Inkheart by Cornelia Funke, translated by Anthea Bell
One cruel night, Meggie’s father reads aloud from a book called INKHEART– and an evil ruler escapes the boundaries of fiction and lands in their living room. Suddenly, Meggie is smack in the middle of the kind of adventure she has only read about in books. Meggie must learn to harness the magic that has conjured this nightmare. For only she can change the course of the story that has changed her life forever.
What a disappointment! I’ve been looking forward to reading Inkheart for several years, and it fell short of every expectation. It was just so bleh.
For starters, this book was SLOW, especially for a middle-grade book. It was at least 150 pages in before anything even started to happen! And even then, things continued so slowly. Going in circles, taking 20 pages for the characters to drive an hour, things like that. I think this would have been a fun novel if it had been 200 pages instead of 500.
I also didn’t much care for the main character, Meggie. A lot of things about Meggie are unclear, such as her appearance, her age, or her character. She doesn’t have much personality, aside from being afraid all the time and clingy to her father. And the worst part of this whole book was that Meggie didn’t really seem to be an active player in the events. Up until the last hundred pages or so she doesn’t really participate in the novel so much as observe it take place. And she wasn’t even good at that! She never seemed to understand what was going on, even when it was painfully obvious to me.
The biggest let-down of Inkheart were the lackluster fantasy elements. A creature called a marten has horns, and there’s a supposed fire-and-smoke-monster that makes an appearance for approximately three pages, and that’s it. Well, and they can read characters and items out of books, but even that barely happens.
I was quite unimpressed with the villains. The adult characters frequently warn Meggie how scary and dangerous they are, but they seem to be limited to threatening. Mostly they say things like “I’m going to cut out your tongue” or “I’m going to cut off your fingers,” but they never do any of those things. The main villain, Capricorn, seems to be dangerous only in that he looks frightening.

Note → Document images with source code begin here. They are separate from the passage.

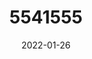 ---
title: 5541555
date: 2022-01-26
draft: false
name: 甘城なつき
img_url: https://ae05.alicdn.com/kf/H08b643e08f3544238778329ca298d182N.png
original_fn: DSCF0454.jpg
tags:
- 甘城なつき

---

Finally, this book was … odd. I’m not really sure how to describe what I mean. The cadence of the words was strange. I don’t know if that’s because it was translated and it sounds too German, or if the translator just doesn’t write children’s books usually, or because Funke herself has a strange way of writing. Either way, it came across sounding very stiff to me.
Inkheart is not a book I think most children would enjoy. Young teens who like books about books might get a kick out of this one, but mostly I would suggest watching the movie instead. It was more fun.